Every family business with long-term ambitions knows that at some point day-to-day responsibility will need to be passed from the current leadership to the next generation. Along the way, the successor will need coaching for the new role and the current leadership will need to be prepared to step back and let new ideas flourish. Here are our thoughts.
A young family member’s first involvement in the business is likely to be as an employee. This can be a tax efficient form of cash extraction from the company. The younger family member will have their own £12,570 personal allowance, basic rate tax band and pensions annual allowance. Pension contributions can be useful to save Corporation Tax. If the family are considering a future business premises investment, pension schemes can invest in commercial property receiving their rent free of tax. This will also be tax deductible in the family business.
Giving shares to the next generation too soon is a mistake that can’t be unwound. Founders will instead often establish a Trust for the wider family. This enables dividend income to be shared amongst the members while the Trustees (usually including the current business owner) maintain control. With careful planning, and if the right kind of Trust is established, family business shares can normally pass into and out of a Trust without tax consequence. Dividend income tax rates could be reduced as low as 0%, versus 32.5% for a higher rate taxpayer (increasing to 33.75% in 2022/23).

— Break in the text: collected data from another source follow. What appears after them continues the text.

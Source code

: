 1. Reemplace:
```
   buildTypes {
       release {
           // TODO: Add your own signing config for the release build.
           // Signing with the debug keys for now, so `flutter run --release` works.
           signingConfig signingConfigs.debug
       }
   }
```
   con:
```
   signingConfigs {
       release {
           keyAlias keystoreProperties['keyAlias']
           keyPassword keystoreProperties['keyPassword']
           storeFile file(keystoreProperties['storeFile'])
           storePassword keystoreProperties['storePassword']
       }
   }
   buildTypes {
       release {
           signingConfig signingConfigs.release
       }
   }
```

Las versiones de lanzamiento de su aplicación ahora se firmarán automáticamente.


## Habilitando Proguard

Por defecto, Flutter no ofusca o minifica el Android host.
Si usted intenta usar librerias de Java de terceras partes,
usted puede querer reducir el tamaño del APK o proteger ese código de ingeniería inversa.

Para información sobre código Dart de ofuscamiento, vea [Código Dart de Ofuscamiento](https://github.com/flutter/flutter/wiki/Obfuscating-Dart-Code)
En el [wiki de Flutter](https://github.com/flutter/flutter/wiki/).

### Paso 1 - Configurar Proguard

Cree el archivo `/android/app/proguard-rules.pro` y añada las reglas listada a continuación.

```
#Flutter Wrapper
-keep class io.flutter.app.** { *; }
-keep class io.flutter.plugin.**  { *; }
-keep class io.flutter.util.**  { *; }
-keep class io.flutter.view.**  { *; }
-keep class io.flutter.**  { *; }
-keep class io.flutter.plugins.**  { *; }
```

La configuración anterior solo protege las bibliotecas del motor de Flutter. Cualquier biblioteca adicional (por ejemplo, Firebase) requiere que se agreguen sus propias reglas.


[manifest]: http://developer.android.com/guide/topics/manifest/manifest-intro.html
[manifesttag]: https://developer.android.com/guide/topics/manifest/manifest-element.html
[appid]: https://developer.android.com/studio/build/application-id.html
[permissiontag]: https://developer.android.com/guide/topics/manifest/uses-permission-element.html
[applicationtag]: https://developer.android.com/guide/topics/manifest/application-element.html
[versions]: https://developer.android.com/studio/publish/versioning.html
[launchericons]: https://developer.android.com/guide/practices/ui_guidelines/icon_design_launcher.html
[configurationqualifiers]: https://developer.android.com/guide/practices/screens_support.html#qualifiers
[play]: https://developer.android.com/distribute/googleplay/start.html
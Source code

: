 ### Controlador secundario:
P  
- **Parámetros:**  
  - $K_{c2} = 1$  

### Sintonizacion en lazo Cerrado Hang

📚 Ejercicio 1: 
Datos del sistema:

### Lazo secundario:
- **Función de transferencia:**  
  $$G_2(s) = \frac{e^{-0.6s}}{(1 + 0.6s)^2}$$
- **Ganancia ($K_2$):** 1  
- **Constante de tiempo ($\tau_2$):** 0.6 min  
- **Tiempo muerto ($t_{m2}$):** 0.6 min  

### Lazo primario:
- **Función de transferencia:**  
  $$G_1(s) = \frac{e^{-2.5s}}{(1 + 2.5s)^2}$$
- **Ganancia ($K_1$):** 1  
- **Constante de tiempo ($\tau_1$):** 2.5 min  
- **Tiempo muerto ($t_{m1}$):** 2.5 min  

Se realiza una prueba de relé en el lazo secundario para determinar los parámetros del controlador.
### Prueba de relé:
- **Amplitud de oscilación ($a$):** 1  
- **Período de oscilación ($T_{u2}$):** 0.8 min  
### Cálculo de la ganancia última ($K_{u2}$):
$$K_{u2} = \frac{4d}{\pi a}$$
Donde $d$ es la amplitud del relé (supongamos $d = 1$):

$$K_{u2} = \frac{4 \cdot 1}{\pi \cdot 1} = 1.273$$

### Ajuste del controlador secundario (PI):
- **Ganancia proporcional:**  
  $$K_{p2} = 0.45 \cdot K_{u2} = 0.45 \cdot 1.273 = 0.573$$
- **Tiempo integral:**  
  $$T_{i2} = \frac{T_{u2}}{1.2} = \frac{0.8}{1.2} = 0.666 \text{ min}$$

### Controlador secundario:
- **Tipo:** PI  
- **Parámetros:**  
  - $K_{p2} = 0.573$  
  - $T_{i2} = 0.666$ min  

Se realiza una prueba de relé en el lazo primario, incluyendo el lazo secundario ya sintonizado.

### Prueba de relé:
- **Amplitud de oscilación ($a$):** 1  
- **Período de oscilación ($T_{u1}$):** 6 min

Giving the younger generation the opportunity to develop new ideas is worth considering. They are likely to be better equipped to adapt to the changing needs of the business with their ideas being more in tune with today’s thinking.
Perhaps a new business venture can be done in a new company? The business could lend funds to a new company, or set up a group holding company through which new subsidiaries could be formed. However, with corporate tax rates increasing to 25% in April 2023, and a 26.5% marginal band, some thought is needed before establishing multiple associated companies.
Research and Development (R&D) tax credits offer an enhanced tax deduction against profit for research into new ideas. With extra relief of £130 for every £100 of spend for SME businesses, and possible repayable credits from HMRC, R&D claims are a crucial way to encourage new ways of thinking. Also, there’s a super deduction of 130% for investment in the right equipment until March 2023.
This can be a great opportunity to extract money out of the business at low tax rates (10% with Business Asset Disposal Relief, which used to be known as Entrepreneurs’ Relief), perhaps through a reorganisation, or alternatively a company purchase of own shares. The hard work of the senior generation should be rewarded with some ‘cash out’ to make the most of retirement. This might encourage them not to hang onto those shares, and ‘die with their boots’ on, so to speak!